No villainization of the side characters. Not naming any names *coughDisneycough* there are a lot of people who really polarize some of the characters in this story, like the Sea Witch. They turn her into a horrible villainess who wants to destroy the little mermaid. But reread that story, folks. The Sea Witch is trying to help the little mermaid. She tries three separate times to talk her out of making a deal, and she gives her an out through her sisters. Yeah, she makes the potion anyway, but that’s because she’s a morally gray character, and it’s the mermaid’s decision in the end, not hers. This is such a fantastic character, and turning her into a black and white villain takes away her awesomeness.
Similarly, the girl on the beach is often given the same treatment, purely because she’s not the little mermaid. But think about it – this girl saved the prince just as surely as the little mermaid did. The little mermaid saved him from drowning. But the girl on the beach nursed him back to health and saw him home. The fact that her existence creates a love triangle is no reason to make her anything other than a three-dimensional character, and I will call you out if you do it.
Finally, the message in the end. I’ll be asking this question: How does your story end? If it ends with the prince and the little mermaid getting a happily ever after, well . . . then we’re probably going have a problem, and here’s why. There are thousands of stories out there about a prince and a girl finding love with each other despite massive odds. This story? Isn’t one of them. This story was written with an altogether different end goal in mind. The message behind this original story is beautiful and heart-wrenching, and while an adaptation’s message doesn’t have to be exactly the same, if you reduce this beautifully tragic story to a “true love conquers all” story, then I have a problem with you. Because why pick an Anderson story in the first place? Put it another way:
Are you adapting Anderson’s “The Little Mermaid” or Disney’s? If you’re adapting Anderson’s, great. I look forward to seeing what you do with it. If you’re adapting Disney’s, run, because I’m going to come find you and smack you (disagree all you like, and many of you might, but this is something I believe very strongly about).

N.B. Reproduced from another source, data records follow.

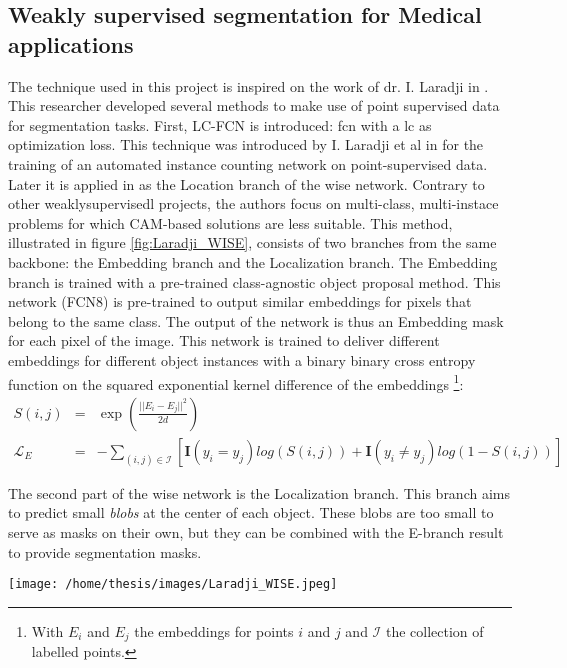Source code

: \subsection{Weakly supervised segmentation for Medical applications}
\par{
    The technique used in this project is inspired on the work of dr. I. Laradji in \cite{Laradji2020}.
    This researcher developed several methods to make use of point supervised data for segmentation tasks.
    First, LC-FCN is introduced: \acrfull{fcn} with a \acrfull{lc} as optimization loss.
    This technique was introduced by I. Laradji et al in \cite{Laradji2018} for the training of an automated instance counting network on point-supervised data.
    Later it is applied in \cite{Laradji2020} as the Location branch of the \Gls{wise} network.
    Contrary to other \Gls{weaklysupervisedl} projects, the authors focus on multi-class, multi-instace problems for which CAM-based solutions are less suitable.
    This method, illustrated in figure \ref{fig:Laradji_WISE}, consists of two branches from the same backbone: the Embedding branch and the Localization branch.
    The Embedding branch is trained with a pre-trained class-agnostic object proposal method. 
    This network (FCN8) is pre-trained to output similar embeddings for pixels that belong to the same class.
    The output of the network is thus an Embedding mask for each pixel of the image. 
    This network is trained to deliver different embeddings for different object instances with a binary binary cross entropy function on the squared exponential kernel difference of the embeddings
    \footnote{With $E_i$ and $E_j$ the embeddings for points $i$ and $j$ and $\mathcal{I}$ the collection of labelled points.}:
}
\begin{eqnarray}
    S(i,j) &=& \exp \left( \frac{||E_i-E_j||^2}{2d} \right)\\
    \mathcal{L}_E &=& - \sum_{(i,j)\in \mathcal{I}} \left[  \mathbf{I}(y_i=y_j) log(S(i,j)) + \mathbf{I}(y_i\neq y_j) log(1-S(i,j))  \right]
\end{eqnarray}
\par{
    The second part of the \Gls{wise} network is the Localization branch. 
    This branch aims to predict small \textit{blobs} at the center of each object.
    These blobs are too small to serve as masks on their own, but they can be combined with the E-branch result to provide segmentation masks.
}
\begin{SCfigure}[][htb]
    \texttt{[image: /home/thesis/images/Laradji\_WISE.jpeg]}
    \caption{Illustration from \cite{Laradji2020}. The \Gls{wise} approach consists of two branches: The Embedding branch and the Localization branch.}
    \label{fig:Laradji_WISE}
\end{SCfigure}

That being said, here’s our reading list for the month:
Week 1: Teenage Mermaid by Ellen Schreiber
Week 2: Midnight Pearls by Debbie Vigue
Week 3: Mermaid by Carolyn Turgeon
Week 4: Fortune’s Fool by Mercedes Lackey
Feel free to read along!
Right from the Get-Go Disclaimer: If you read this expecting to see the story told by Disney, then you need to hang your head, receive a mild smack on the wrist, and put up with me shaking my finger and saying “Shame on you!” until you go read the beautiful original short story by Hans Christian Anderson. Or, you know, you could just read my version (but you really should also read his).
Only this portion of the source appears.